Une cigogne blessée apparaît sur l’écran. Un médecin explique qu’il va falloir l’amputer, ou la sédater. Celui qui l’a apportée sait de quoi elle souffre. C’est un chasseur qui l’a visée. Enfin presque, car « au Liban il n’y a pas de chasseurs, mais des assassins », dit cet homme à la barbe fournie qui passe 300 jours par an dans la nature à observer, photographier et étudier les oiseaux migrateurs à Hammana. S’il peut se permettre un tel commentaire, c’est qu’il a lui-même été chasseur et sait que la plupart ne respectent pas les règles. Le film Shift (Horizon en français) montre la transformation de Chadi Saad de chasseur invétéré, capable de tuer 15 cigognes en un jour, à amoureux transi des volatiles. « Même gâchette, différentes opportunités de vie », dit-il devant la caméra, expliquant que la photographie lui permet désormais de voir mille oiseaux en une journée sans en tuer aucun. Or « si l’homme n’est pas capable de préserver son environnement, c’est lui qui finira par être menacé », prophétise-t-il. Le changement exemplarisé par Chadi Saad est urgent, car « à cause des excès de la chasse, certaines espèces d’oiseaux sont au bord de l’extinction, le Liban étant situé sur le deuxième couloir migratoire du monde », explique Serge Elia à L’OLJ. Cet environnementaliste a travaillé au côté du duo de réalisateurs Moussa Shabandar et Shérine Raffoul sur le court-métrage. Une rencontre rendue possible par le projet collaboratif Biodiversité et Cinéma, mené par Hammana Artist House, REEF (Rencontres environnementales et filmiques) et Aflamuna, qui a permis en décembre 2023 de fusionner cinéma et activisme écologique. Les trois films diffusés à Saadnayel sont nés de cette rencontre féconde. Et ce n’est pas leur seule similitude. « Notre film partage un point commun avec le film The Snake Hill : les deux évoquent une disparition liée à l’activité humaine », évoque Moussa Shabandar, présent lors de la projection, à l’instar des autres réalisateurs et environnementalistes.

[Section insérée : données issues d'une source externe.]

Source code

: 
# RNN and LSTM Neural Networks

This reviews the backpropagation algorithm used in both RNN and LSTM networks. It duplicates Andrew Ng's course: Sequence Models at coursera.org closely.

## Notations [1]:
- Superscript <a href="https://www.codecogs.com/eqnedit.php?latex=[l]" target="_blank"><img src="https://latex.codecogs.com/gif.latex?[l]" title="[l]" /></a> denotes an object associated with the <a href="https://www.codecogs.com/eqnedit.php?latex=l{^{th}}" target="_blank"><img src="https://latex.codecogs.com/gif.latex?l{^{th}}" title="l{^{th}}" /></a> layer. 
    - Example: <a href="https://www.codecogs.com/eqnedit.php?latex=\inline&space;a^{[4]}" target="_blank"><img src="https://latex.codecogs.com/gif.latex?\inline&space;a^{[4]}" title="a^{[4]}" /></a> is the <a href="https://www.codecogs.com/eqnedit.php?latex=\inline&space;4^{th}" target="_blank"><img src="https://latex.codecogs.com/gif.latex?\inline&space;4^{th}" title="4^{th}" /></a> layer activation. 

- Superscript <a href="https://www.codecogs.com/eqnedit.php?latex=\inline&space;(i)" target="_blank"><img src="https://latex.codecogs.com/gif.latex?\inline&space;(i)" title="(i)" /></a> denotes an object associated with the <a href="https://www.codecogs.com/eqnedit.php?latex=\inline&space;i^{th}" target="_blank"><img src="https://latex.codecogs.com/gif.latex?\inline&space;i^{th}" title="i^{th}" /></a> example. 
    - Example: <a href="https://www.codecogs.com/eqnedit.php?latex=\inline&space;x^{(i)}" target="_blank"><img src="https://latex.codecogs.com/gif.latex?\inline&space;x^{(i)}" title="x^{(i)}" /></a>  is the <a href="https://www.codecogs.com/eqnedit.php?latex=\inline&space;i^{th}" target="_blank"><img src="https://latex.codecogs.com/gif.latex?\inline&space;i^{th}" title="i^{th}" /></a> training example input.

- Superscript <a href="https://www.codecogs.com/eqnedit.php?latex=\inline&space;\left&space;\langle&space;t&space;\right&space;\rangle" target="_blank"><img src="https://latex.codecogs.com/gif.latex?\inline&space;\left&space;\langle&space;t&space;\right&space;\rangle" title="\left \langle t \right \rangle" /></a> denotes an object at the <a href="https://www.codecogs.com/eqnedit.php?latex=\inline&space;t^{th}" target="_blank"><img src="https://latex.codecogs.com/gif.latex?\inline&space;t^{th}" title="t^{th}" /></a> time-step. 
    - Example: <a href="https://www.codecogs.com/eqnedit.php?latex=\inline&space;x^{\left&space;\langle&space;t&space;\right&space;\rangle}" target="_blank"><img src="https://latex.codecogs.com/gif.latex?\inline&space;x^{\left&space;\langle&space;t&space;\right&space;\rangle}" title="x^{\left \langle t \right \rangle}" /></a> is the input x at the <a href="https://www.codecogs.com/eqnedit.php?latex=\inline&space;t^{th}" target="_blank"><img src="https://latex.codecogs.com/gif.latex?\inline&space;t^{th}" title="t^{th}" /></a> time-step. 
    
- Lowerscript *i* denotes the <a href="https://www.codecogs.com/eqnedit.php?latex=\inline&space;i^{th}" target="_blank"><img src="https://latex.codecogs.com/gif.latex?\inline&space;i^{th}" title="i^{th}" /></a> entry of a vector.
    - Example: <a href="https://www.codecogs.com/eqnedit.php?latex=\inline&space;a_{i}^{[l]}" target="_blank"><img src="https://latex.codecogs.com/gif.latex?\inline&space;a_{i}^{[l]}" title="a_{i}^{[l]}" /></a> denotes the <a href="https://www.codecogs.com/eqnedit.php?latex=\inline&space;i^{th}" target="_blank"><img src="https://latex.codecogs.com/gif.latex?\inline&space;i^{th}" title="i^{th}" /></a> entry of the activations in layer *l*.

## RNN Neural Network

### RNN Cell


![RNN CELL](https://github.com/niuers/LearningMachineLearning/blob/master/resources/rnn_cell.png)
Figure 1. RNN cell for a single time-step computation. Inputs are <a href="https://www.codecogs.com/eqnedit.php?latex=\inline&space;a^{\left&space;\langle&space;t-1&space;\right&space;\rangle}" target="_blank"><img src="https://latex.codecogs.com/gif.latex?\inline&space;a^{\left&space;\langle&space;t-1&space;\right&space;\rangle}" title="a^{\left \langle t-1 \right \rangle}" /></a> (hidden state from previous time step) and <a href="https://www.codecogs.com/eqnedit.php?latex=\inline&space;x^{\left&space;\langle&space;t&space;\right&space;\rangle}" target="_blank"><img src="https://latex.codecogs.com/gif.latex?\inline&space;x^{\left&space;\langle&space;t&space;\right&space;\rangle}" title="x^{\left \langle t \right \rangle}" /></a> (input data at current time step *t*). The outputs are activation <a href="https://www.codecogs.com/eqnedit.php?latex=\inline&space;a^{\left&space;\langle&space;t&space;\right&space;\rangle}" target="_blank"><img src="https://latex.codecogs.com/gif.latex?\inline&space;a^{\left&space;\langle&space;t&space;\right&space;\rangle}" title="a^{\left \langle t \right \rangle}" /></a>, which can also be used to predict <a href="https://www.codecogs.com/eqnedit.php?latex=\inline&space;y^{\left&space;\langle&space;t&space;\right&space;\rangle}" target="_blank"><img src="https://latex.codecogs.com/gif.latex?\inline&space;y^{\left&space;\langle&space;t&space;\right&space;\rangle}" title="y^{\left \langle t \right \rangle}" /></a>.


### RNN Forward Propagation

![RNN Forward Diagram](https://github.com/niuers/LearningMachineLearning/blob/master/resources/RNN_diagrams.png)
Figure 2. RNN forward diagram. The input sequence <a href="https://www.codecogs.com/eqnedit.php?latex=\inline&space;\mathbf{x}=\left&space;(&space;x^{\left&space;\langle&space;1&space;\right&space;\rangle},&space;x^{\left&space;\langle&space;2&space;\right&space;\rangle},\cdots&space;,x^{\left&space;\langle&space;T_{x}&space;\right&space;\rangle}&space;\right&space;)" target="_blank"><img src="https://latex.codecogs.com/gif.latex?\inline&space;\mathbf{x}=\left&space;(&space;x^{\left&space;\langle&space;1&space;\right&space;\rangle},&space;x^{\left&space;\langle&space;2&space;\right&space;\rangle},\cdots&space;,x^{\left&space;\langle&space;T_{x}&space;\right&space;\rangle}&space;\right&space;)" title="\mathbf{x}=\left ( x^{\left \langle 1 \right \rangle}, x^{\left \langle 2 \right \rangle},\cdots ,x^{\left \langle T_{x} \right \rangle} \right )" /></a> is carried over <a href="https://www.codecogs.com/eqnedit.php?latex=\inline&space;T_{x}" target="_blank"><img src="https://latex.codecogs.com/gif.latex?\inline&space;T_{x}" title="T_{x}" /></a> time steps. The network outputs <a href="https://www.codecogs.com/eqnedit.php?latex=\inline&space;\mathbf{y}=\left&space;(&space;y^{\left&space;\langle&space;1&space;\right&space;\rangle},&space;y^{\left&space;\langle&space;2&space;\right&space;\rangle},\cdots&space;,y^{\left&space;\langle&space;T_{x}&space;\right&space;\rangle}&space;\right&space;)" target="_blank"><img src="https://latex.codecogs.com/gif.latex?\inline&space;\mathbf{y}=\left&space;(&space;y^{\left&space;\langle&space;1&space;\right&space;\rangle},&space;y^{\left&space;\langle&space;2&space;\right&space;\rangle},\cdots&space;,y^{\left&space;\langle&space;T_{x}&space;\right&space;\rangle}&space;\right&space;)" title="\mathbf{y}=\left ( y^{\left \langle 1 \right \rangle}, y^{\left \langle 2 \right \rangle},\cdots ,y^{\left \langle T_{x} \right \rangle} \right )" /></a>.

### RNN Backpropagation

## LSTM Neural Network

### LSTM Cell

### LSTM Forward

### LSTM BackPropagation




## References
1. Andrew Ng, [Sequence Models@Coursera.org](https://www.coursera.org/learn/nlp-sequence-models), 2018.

« Trouver une solution ensemble »
« La colline du serpent », c’est ainsi qu’est surnommée la terre de Ferzol, dans la Békaa, où Joëlle Abou Chabké cultive avec son mari Melhem la parcelle que ce dernier a héritée de ces grands-parents. En bio. Autour de lui, un océan de champs labourés et bourrés de pesticides. Une cohabitation emplie de préjugés et de malaise que sa caméra douce et poétique s’emploie à déconstruire, un plan après l’autre. « Ils disent que Melhem et moi sommes « spéciaux » parce que nous refusons d’utiliser des pesticides », raconte cette documentariste originaire de Jounieh qui a tout quitté pour faire de la permaculture dans la Békaa, avant de découvrir les pratiques des paysans locaux. Comment en parler avec eux ? Avec l’aide de l’herpétologue Rami Khachab, rencontré lors du projet Biodiversité et Cinéma, Melhem et elle parcourent la colline pour pister la trace des fameux serpents. En vain. Et si les pesticides étaient responsables de leur disparition ? La question, posée aux premiers concernés, dont certains avouent abuser de pesticides prohibés comme le glyphosate, permet de nouer un dialogue, d’abord hésitant, avant de devenir plus constructif. Dans le dernier plan, Melhem et Rami sont assis aux côtés de Nicolas, l’oncle du premier, et Hicham, deux agriculteurs abusant des engrais chimiques. Pour Joëlle, le dialogue ouvert grâce à son film est précieux, et la façon de le diffuser l’est tout autant : « Montrer des films dans un espace ouvert permet de poursuivre ce genre de débats. Peut-être qu’un paysan conventionnel qui voit le film va rentrer avec une petite graine… Nicolas, l’oncle de Melhem, le voit pour la première fois aujourd’hui. C’est important pour moi, car plutôt que d’attaquer frontalement ces agriculteurs, je veux que nous trouvions une solution ensemble », dit-elle. À la fin du film, Nicolas avoue qu’il entend ne plus utiliser d’engrais interdits et fera son possible pour trouver des alternatives aux engrais chimiques qui pourraient être responsables de la disparition des serpents, pourtant alliés précieux de l’écosystème.
L’arbre de l’enfer
La terre que cultivait Hadi Awada, c’est par le phosphore blanc qu’elle a été contaminée. Jeune agriculteur bio ayant décidé de reprendre le terrain familial de Kfar Kila, son rêve vole en éclats quand Israël commence à bombarder les villages libanais frontaliers à partir du 8 octobre 2023. La première scène du film de Raed Zeno, The Tree of Hell, montre un bombardement au phosphore blanc filmé par l’agriculteur et militant écologiste. Depuis son appartement à Furn el-Chebbak, le réalisateur déprime en assistant à distance aux destructions, au point de négliger son jardin. Quand Hadi lui rend visite, il l’aide à soigner ses plantes, avant de découvrir qu’un arbre invasif pousse sur sa terrasse, l’ailante, surnommé « arbre du paradis ». En découvrant la façon dont cette plante originaire de Chine colonise des pans entiers des versants du Mont-Liban en excluant toute autre forme de vie, le réalisateur mène une enquête passionnante sur cette menace écologique insidieuse. En creux, la comparaison établie entre cet « arbre de l’enfer » et la menace que fait peser l’État hébreu sur le Liban-Sud permet de lier les défis écologiques libanais aux autres enjeux urgents d’un pays à la fois en guerre et en crise financière. Une sensibilisation à l’écologie tout sauf hors sol donc, qui se poursuivra samedi 14 septembre, à 17h30 à Saïda* (sur le site de la Sikka) avec la diffusion de trois autres courts-métrages… en espérant que la batterie de la fourgonnette tienne bon d’ici là.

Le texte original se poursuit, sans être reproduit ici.